Hi Jan,
So I tried it again. First of all, I remembered, that for cql I need to commit after each step. Otherwise, I get "violation of unique key" errors, even though I am actually not. Is this supposed to be the case (having to commit each time)? Now on doing the commit after each function call, I found that with the adaption in the properties configuration (see last reply) it is really super slow. If I use the "default" configuration for cql, it is a bit faster but still much slower than in the embedded case.

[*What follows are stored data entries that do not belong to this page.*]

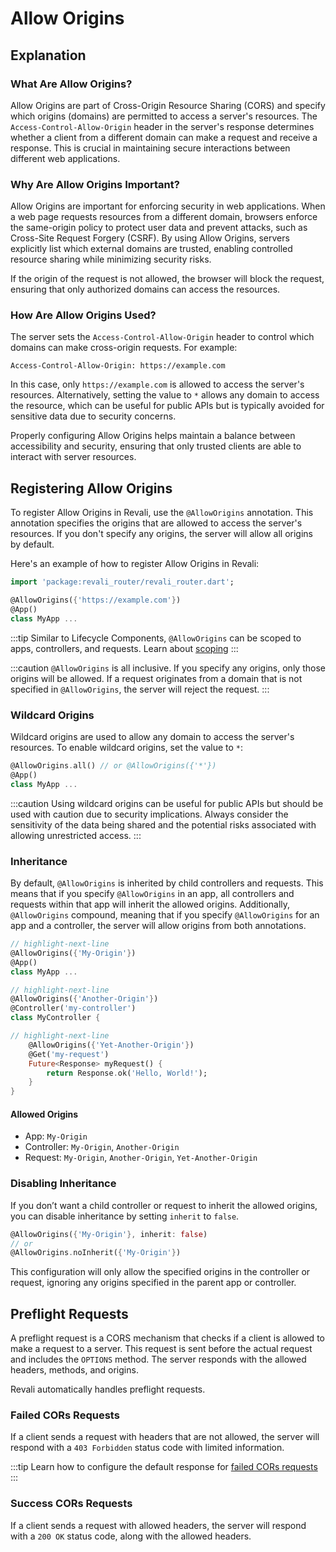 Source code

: # Allow Origins

## Explanation

### What Are Allow Origins?

Allow Origins are part of Cross-Origin Resource Sharing (CORS) and specify which origins (domains) are permitted to access a server's resources. The `Access-Control-Allow-Origin` header in the server's response determines whether a client from a different domain can make a request and receive a response. This is crucial in maintaining secure interactions between different web applications.

### Why Are Allow Origins Important?

Allow Origins are important for enforcing security in web applications. When a web page requests resources from a different domain, browsers enforce the same-origin policy to protect user data and prevent attacks, such as Cross-Site Request Forgery (CSRF). By using Allow Origins, servers explicitly list which external domains are trusted, enabling controlled resource sharing while minimizing security risks.

If the origin of the request is not allowed, the browser will block the request, ensuring that only authorized domains can access the resources.

### How Are Allow Origins Used?

The server sets the `Access-Control-Allow-Origin` header to control which domains can make cross-origin requests. For example:

```http
Access-Control-Allow-Origin: https://example.com
```

In this case, only `https://example.com` is allowed to access the server's resources. Alternatively, setting the value to `*` allows any domain to access the resource, which can be useful for public APIs but is typically avoided for sensitive data due to security concerns.

Properly configuring Allow Origins helps maintain a balance between accessibility and security, ensuring that only trusted clients are able to interact with server resources.

## Registering Allow Origins

To register Allow Origins in Revali, use the `@AllowOrigins` annotation. This annotation specifies the origins that are allowed to access the server's resources. If you don't specify any origins, the server will allow all origins by default.

Here's an example of how to register Allow Origins in Revali:

```dart
import 'package:revali_router/revali_router.dart';

@AllowOrigins({'https://example.com'})
@App()
class MyApp ...
```

:::tip
Similar to Lifecycle Components, `@AllowOrigins` can be scoped to apps, controllers, and requests. Learn about [scoping]
:::

:::caution
`@AllowOrigins` is all inclusive. If you specify any origins, only those origins will be allowed. If a request originates from a domain that is not specified in `@AllowOrigins`, the server will reject the request.
:::

### Wildcard Origins

Wildcard origins are used to allow any domain to access the server's resources. To enable wildcard origins, set the value to `*`:

```dart
@AllowOrigins.all() // or @AllowOrigins({'*'})
@App()
class MyApp ...
```

:::caution
Using wildcard origins can be useful for public APIs but should be used with caution due to security implications. Always consider the sensitivity of the data being shared and the potential risks associated with allowing unrestricted access.
:::

### Inheritance

By default, `@AllowOrigins` is inherited by child controllers and requests. This means that if you specify `@AllowOrigins` in an app, all controllers and requests within that app will inherit the allowed origins. Additionally, `@AllowOrigins` compound, meaning that if you specify `@AllowOrigins` for an app and a controller, the server will allow origins from both annotations.

```dart title="routes/my_app.dart"
// highlight-next-line
@AllowOrigins({'My-Origin'})
@App()
class MyApp ...
```

```dart title="routes/my_controller.dart"
// highlight-next-line
@AllowOrigins({'Another-Origin'})
@Controller('my-controller')
class MyController {

// highlight-next-line
    @AllowOrigins({'Yet-Another-Origin'})
    @Get('my-request')
    Future<Response> myRequest() {
        return Response.ok('Hello, World!');
    }
}
```

#### Allowed Origins

- App: `My-Origin`
- Controller: `My-Origin`, `Another-Origin`
- Request: `My-Origin`, `Another-Origin`, `Yet-Another-Origin`

### Disabling Inheritance

If you don’t want a child controller or request to inherit the allowed origins, you can disable inheritance by setting `inherit` to `false`.

```dart
@AllowOrigins({'My-Origin'}, inherit: false)
// or
@AllowOrigins.noInherit({'My-Origin'})
```

This configuration will only allow the specified origins in the controller or request, ignoring any origins specified in the parent app or controller.

## Preflight Requests

A preflight request is a CORS mechanism that checks if a client is allowed to make a request to a server. This request is sent before the actual request and includes the `OPTIONS` method. The server responds with the allowed headers, methods, and origins.

Revali automatically handles preflight requests.

### Failed CORs Requests

If a client sends a request with headers that are not allowed, the server will respond with a `403 Forbidden` status code with limited information.

:::tip
Learn how to configure the default response for [failed CORs requests][failed-cors-requests]
:::

### Success CORs Requests

If a client sends a request with allowed headers, the server will respond with a `200 OK` status code, along with the allowed headers.

[scoping]: ../lifecycle-components/overview.md#scoping
[failed-cors-requests]: ../../../revali/app-configuration/default-responses.md#failed-cors-origin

I also tried it with another graph which I persisted like this:
public void persist(Map<Integer, Map<String,Object>> nodes, Map<Integer,Integer> edges, Map<Integer,Map<String,String>> names) { g = graph.traversal();
int counter = 0; for(Map.Entry<Integer, Map<String,Object>> e: nodes.entrySet()) {
Vertex v = g.addV().property("taxId",e.getKey()). property("rank",e.getValue().get("rank")). property("divId",e.getValue().get("divId")). property("genId",e.getValue().get("genId")).next(); g.tx().commit(); Map<String,String> n = names.get(e.getKey()); if(n != null) { for(Map.Entry<String,String> vals: n.entrySet()) { g.V(v).property(vals.getKey(),vals.getValue()).iterate(); g.tx().commit(); } }
if(counter % BULK_CHOP_SIZE == 0) {
System.out.println(counter); } counter++;
}
counter = 0; for(Map.Entry<Integer,Integer> e: edges.entrySet()) { g.V().has("taxId",e.getKey()).as("v1").V(). has("taxId",e.getValue()).as("v2"). addE("has_parent").from("v1").to("v2").iterate(); g.tx().commit(); if(counter % BULK_CHOP_SIZE == 0) {
System.out.println(counter); } counter++; }
g.V().has("taxId",1).as("v").outE().filter(__.inV().where(P.eq("v"))).drop().iterate(); g.tx().commit(); System.out.println("Done with persistence"); }
And had the same problem in either case.
I am probably using the cql backend wrong somehow and would appreciate any help on what else to do! Thanks, Lilly
Am Dienstag, 8. Oktober 2019 09:05:56 UTC+2 schrieb Lilly:
toggle quoted message
Show quoted text
Hi Jan, Ok then I probably screwed up somewhere. I kind of thought this was to be expected, which is why I did not check it more thoroughly.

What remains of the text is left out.